_Exercise materials_:
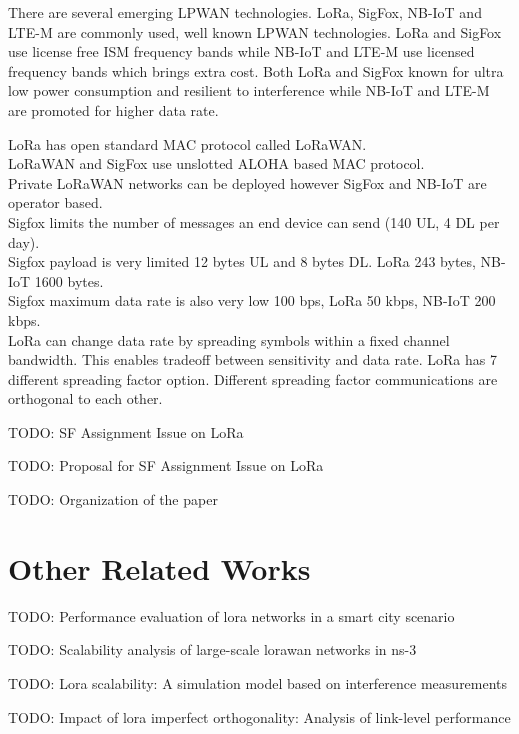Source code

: \documentclass[conference]{IEEEtran}
\begin{document}
\par There are several emerging LPWAN technologies. LoRa, SigFox, NB-IoT and LTE-M are commonly used, well known LPWAN technologies. LoRa and SigFox use license free ISM frequency bands while NB-IoT and LTE-M use licensed frequency bands which brings extra cost. Both LoRa and SigFox known for ultra low power consumption and resilient to interference while NB-IoT and LTE-M are promoted for higher data rate. 

LoRa has open standard MAC protocol called LoRaWAN.\\
LoRaWAN and SigFox use unslotted ALOHA based MAC protocol.\\
Private LoRaWAN networks can be deployed however SigFox and NB-IoT are operator based.\\
Sigfox limits the number of messages an end device can send (140 UL, 4 DL per day).\\
Sigfox payload is very limited 12 bytes UL and 8 bytes DL. LoRa 243 bytes, NB-IoT 1600 bytes.\\
Sigfox maximum data rate is also very low 100 bps, LoRa 50 kbps, NB-IoT 200 kbps.\\
LoRa can change data rate by spreading symbols within a fixed channel bandwidth. This enables tradeoff between sensitivity and data rate. LoRa has 7 different spreading factor option. Different spreading factor communications are orthogonal to each other.

\par TODO: SF Assignment Issue on LoRa

\par TODO: Proposal for SF Assignment Issue on LoRa

\par TODO: Organization of the paper


\section{Other Related Works}
\par TODO: Performance evaluation of lora networks in a smart city scenario\cite{7996384}

\par TODO: Scalability analysis of large-scale lorawan networks in ns-3 \cite{8090518}

\par TODO: Lora scalability: A simulation model based on interference measurements \cite{s17061193}

\par TODO: Impact of lora imperfect orthogonality: Analysis of link-level performance \cite{8267219}
\end{document}
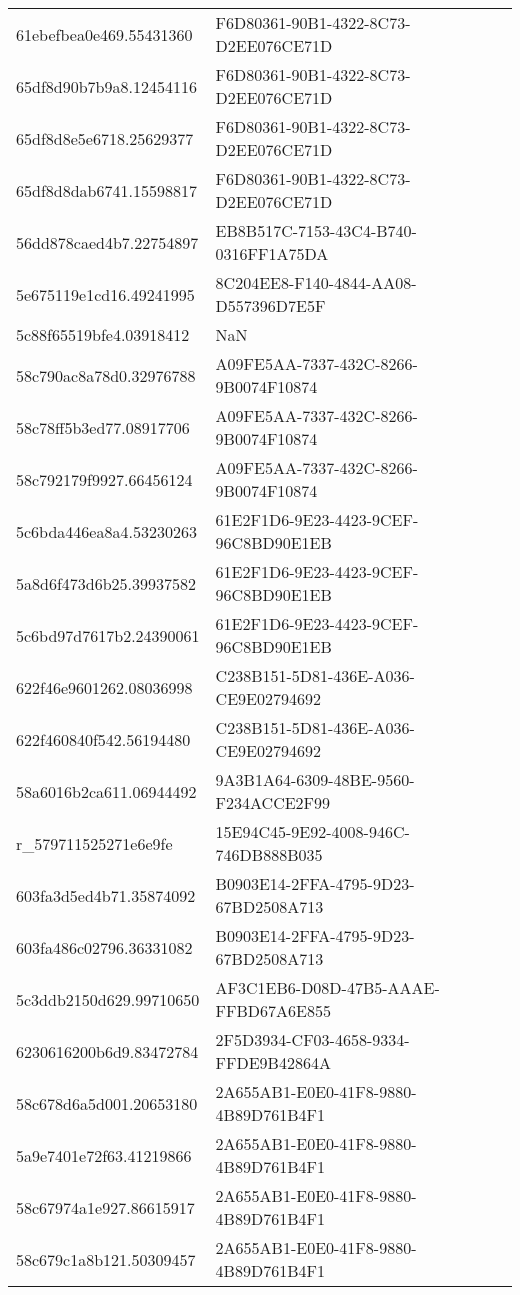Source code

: \begin{tabular}{ll}
61ebefbea0e469.55431360 & F6D80361-90B1-4322-8C73-D2EE076CE71D \\
65df8d90b7b9a8.12454116 & F6D80361-90B1-4322-8C73-D2EE076CE71D \\
65df8d8e5e6718.25629377 & F6D80361-90B1-4322-8C73-D2EE076CE71D \\
65df8d8dab6741.15598817 & F6D80361-90B1-4322-8C73-D2EE076CE71D \\
56dd878caed4b7.22754897 & EB8B517C-7153-43C4-B740-0316FF1A75DA \\
5e675119e1cd16.49241995 & 8C204EE8-F140-4844-AA08-D557396D7E5F \\
5c88f65519bfe4.03918412 & NaN \\
58c790ac8a78d0.32976788 & A09FE5AA-7337-432C-8266-9B0074F10874 \\
58c78ff5b3ed77.08917706 & A09FE5AA-7337-432C-8266-9B0074F10874 \\
58c792179f9927.66456124 & A09FE5AA-7337-432C-8266-9B0074F10874 \\
5c6bda446ea8a4.53230263 & 61E2F1D6-9E23-4423-9CEF-96C8BD90E1EB \\
5a8d6f473d6b25.39937582 & 61E2F1D6-9E23-4423-9CEF-96C8BD90E1EB \\
5c6bd97d7617b2.24390061 & 61E2F1D6-9E23-4423-9CEF-96C8BD90E1EB \\
622f46e9601262.08036998 & C238B151-5D81-436E-A036-CE9E02794692 \\
622f460840f542.56194480 & C238B151-5D81-436E-A036-CE9E02794692 \\
58a6016b2ca611.06944492 & 9A3B1A64-6309-48BE-9560-F234ACCE2F99 \\
r_579711525271e6e9fe & 15E94C45-9E92-4008-946C-746DB888B035 \\
603fa3d5ed4b71.35874092 & B0903E14-2FFA-4795-9D23-67BD2508A713 \\
603fa486c02796.36331082 & B0903E14-2FFA-4795-9D23-67BD2508A713 \\
5c3ddb2150d629.99710650 & AF3C1EB6-D08D-47B5-AAAE-FFBD67A6E855 \\
6230616200b6d9.83472784 & 2F5D3934-CF03-4658-9334-FFDE9B42864A \\
58c678d6a5d001.20653180 & 2A655AB1-E0E0-41F8-9880-4B89D761B4F1 \\
5a9e7401e72f63.41219866 & 2A655AB1-E0E0-41F8-9880-4B89D761B4F1 \\
58c67974a1e927.86615917 & 2A655AB1-E0E0-41F8-9880-4B89D761B4F1 \\
58c679c1a8b121.50309457 & 2A655AB1-E0E0-41F8-9880-4B89D761B4F1 \\

\end{tabular}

_Task_:
Please output all the records above exactly, leaving out every picture.

_Answer to this task_:
Source code

: \documentclass[conference]{IEEEtran}
\begin{document}
\par There are several emerging LPWAN technologies. LoRa, SigFox, NB-IoT and LTE-M are commonly used, well known LPWAN technologies. LoRa and SigFox use license free ISM frequency bands while NB-IoT and LTE-M use licensed frequency bands which brings extra cost. Both LoRa and SigFox known for ultra low power consumption and resilient to interference while NB-IoT and LTE-M are promoted for higher data rate. 

LoRa has open standard MAC protocol called LoRaWAN.\\
LoRaWAN and SigFox use unslotted ALOHA based MAC protocol.\\
Private LoRaWAN networks can be deployed however SigFox and NB-IoT are operator based.\\
Sigfox limits the number of messages an end device can send (140 UL, 4 DL per day).\\
Sigfox payload is very limited 12 bytes UL and 8 bytes DL. LoRa 243 bytes, NB-IoT 1600 bytes.\\
Sigfox maximum data rate is also very low 100 bps, LoRa 50 kbps, NB-IoT 200 kbps.\\
LoRa can change data rate by spreading symbols within a fixed channel bandwidth. This enables tradeoff between sensitivity and data rate. LoRa has 7 different spreading factor option. Different spreading factor communications are orthogonal to each other.

\par TODO: SF Assignment Issue on LoRa

\par TODO: Proposal for SF Assignment Issue on LoRa

\par TODO: Organization of the paper


\section{Other Related Works}
\par TODO: Performance evaluation of lora networks in a smart city scenario\cite{7996384}

\par TODO: Scalability analysis of large-scale lorawan networks in ns-3 \cite{8090518}

\par TODO: Lora scalability: A simulation model based on interference measurements \cite{s17061193}

\par TODO: Impact of lora imperfect orthogonality: Analysis of link-level performance \cite{8267219}
\end{document}
Source code

: \begin{tabular}{ll}
61ebefbea0e469.55431360 & F6D80361-90B1-4322-8C73-D2EE076CE71D \\
65df8d90b7b9a8.12454116 & F6D80361-90B1-4322-8C73-D2EE076CE71D \\
65df8d8e5e6718.25629377 & F6D80361-90B1-4322-8C73-D2EE076CE71D \\
65df8d8dab6741.15598817 & F6D80361-90B1-4322-8C73-D2EE076CE71D \\
56dd878caed4b7.22754897 & EB8B517C-7153-43C4-B740-0316FF1A75DA \\
5e675119e1cd16.49241995 & 8C204EE8-F140-4844-AA08-D557396D7E5F \\
5c88f65519bfe4.03918412 & NaN \\
58c790ac8a78d0.32976788 & A09FE5AA-7337-432C-8266-9B0074F10874 \\
58c78ff5b3ed77.08917706 & A09FE5AA-7337-432C-8266-9B0074F10874 \\
58c792179f9927.66456124 & A09FE5AA-7337-432C-8266-9B0074F10874 \\
5c6bda446ea8a4.53230263 & 61E2F1D6-9E23-4423-9CEF-96C8BD90E1EB \\
5a8d6f473d6b25.39937582 & 61E2F1D6-9E23-4423-9CEF-96C8BD90E1EB \\
5c6bd97d7617b2.24390061 & 61E2F1D6-9E23-4423-9CEF-96C8BD90E1EB \\
622f46e9601262.08036998 & C238B151-5D81-436E-A036-CE9E02794692 \\
622f460840f542.56194480 & C238B151-5D81-436E-A036-CE9E02794692 \\
58a6016b2ca611.06944492 & 9A3B1A64-6309-48BE-9560-F234ACCE2F99 \\
r_579711525271e6e9fe & 15E94C45-9E92-4008-946C-746DB888B035 \\
603fa3d5ed4b71.35874092 & B0903E14-2FFA-4795-9D23-67BD2508A713 \\
603fa486c02796.36331082 & B0903E14-2FFA-4795-9D23-67BD2508A713 \\
5c3ddb2150d629.99710650 & AF3C1EB6-D08D-47B5-AAAE-FFBD67A6E855 \\
6230616200b6d9.83472784 & 2F5D3934-CF03-4658-9334-FFDE9B42864A \\
58c678d6a5d001.20653180 & 2A655AB1-E0E0-41F8-9880-4B89D761B4F1 \\
5a9e7401e72f63.41219866 & 2A655AB1-E0E0-41F8-9880-4B89D761B4F1 \\
58c67974a1e927.86615917 & 2A655AB1-E0E0-41F8-9880-4B89D761B4F1 \\
58c679c1a8b121.50309457 & 2A655AB1-E0E0-41F8-9880-4B89D761B4F1 \\

\end{tabular}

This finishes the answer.